Professional Development Opportunities

Luckily, there’s a wealth of different professional development options out there for music educators to choose from. Many are sponsored by music companies, schools, and education initiatives aimed at advancing music education. We’ve explored some of these opportunities below.


One of the fastest ways to further your education, music teacher workshops are usually hosted by different organizations throughout the school year. They also tend to be relatively inexpensive and take place for a few hours on a weekend day. They usually have the advantage of being local, so travel isn’t an issue. While they may not be as involved as out-of-town conferences, you can still make strong connections with other local music teachers.


This kind of training is perfect for music teacher professional development. Usually, conferences are kicked off by a headliner who will outline key points before the educators break off into smaller sessions, which may rotate throughout the day. Because you may have to travel and stay somewhere out of town, these trainings can cost more than workshops and require more time. They also provide the kind of in-depth learning experience that accelerates your music education and helps you to form strong ties with your colleagues.

Graduate Courses

Graduate classes are another way to continue your music education. The biggest advantage to this kind of instruction is that you’ll have credits upon completion, which you can apply towards a higher degree or a better pay rate. Generally, these courses run the length of a semester or about 4 weeks during the summer. Graduate classes usually involve substantial projects, research, and papers. However, these assignments can really help your teaching. Although these classes tend to be more expensive, many schools offer the convenience of online instruction nowadays.

Online Training

A trend in professional development accelerated by the spread of Covid, many companies offer online training alongside in-person classes. Not only are many of these courses less expensive than traditional workshops, but you don’t even have to leave the comfort of your home to attend them. On the other hand, it can be difficult to stay motivated or form lasting connections with like-minded colleagues online.

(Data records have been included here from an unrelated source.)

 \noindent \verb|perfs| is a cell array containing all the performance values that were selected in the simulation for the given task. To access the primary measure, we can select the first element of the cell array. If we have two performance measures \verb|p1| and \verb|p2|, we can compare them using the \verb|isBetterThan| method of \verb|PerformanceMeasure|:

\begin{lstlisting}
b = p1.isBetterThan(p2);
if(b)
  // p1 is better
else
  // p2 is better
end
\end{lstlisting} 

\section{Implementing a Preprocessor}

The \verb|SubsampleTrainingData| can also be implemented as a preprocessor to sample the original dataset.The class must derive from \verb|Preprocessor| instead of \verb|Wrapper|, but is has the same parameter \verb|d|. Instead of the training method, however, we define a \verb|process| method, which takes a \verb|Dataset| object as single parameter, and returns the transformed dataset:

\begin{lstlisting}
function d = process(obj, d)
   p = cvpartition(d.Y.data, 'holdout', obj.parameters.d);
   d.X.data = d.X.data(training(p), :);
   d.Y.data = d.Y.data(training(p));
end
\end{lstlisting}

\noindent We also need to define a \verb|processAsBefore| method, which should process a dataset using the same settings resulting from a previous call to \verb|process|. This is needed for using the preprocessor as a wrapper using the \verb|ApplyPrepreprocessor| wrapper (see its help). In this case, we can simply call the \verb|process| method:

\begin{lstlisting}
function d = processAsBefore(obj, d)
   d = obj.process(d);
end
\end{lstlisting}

Good teaching doesn’t happen in a vacuum. Instead, it is the result of years of study and practice. There will always be more for teachers to know regarding how students learn, what hinders their learning, and how teachers can bridge that gap. And professional development is the best way for teachers to acquire this kind of knowledge. Regardless of their level of achievement, students will always learn better if their teachers continue their own learning process.

Whatever method you prefer, it is important to realize how valuable professional development is to your career. It will open you up to new ways of teaching and it will help you to inspire your students. It can also help you form lifelong bonds with colleagues who will help you to stay motivated and move forward in your profession. If you want to become the best music teacher you can be, then professional development is something you need to participate in throughout your career.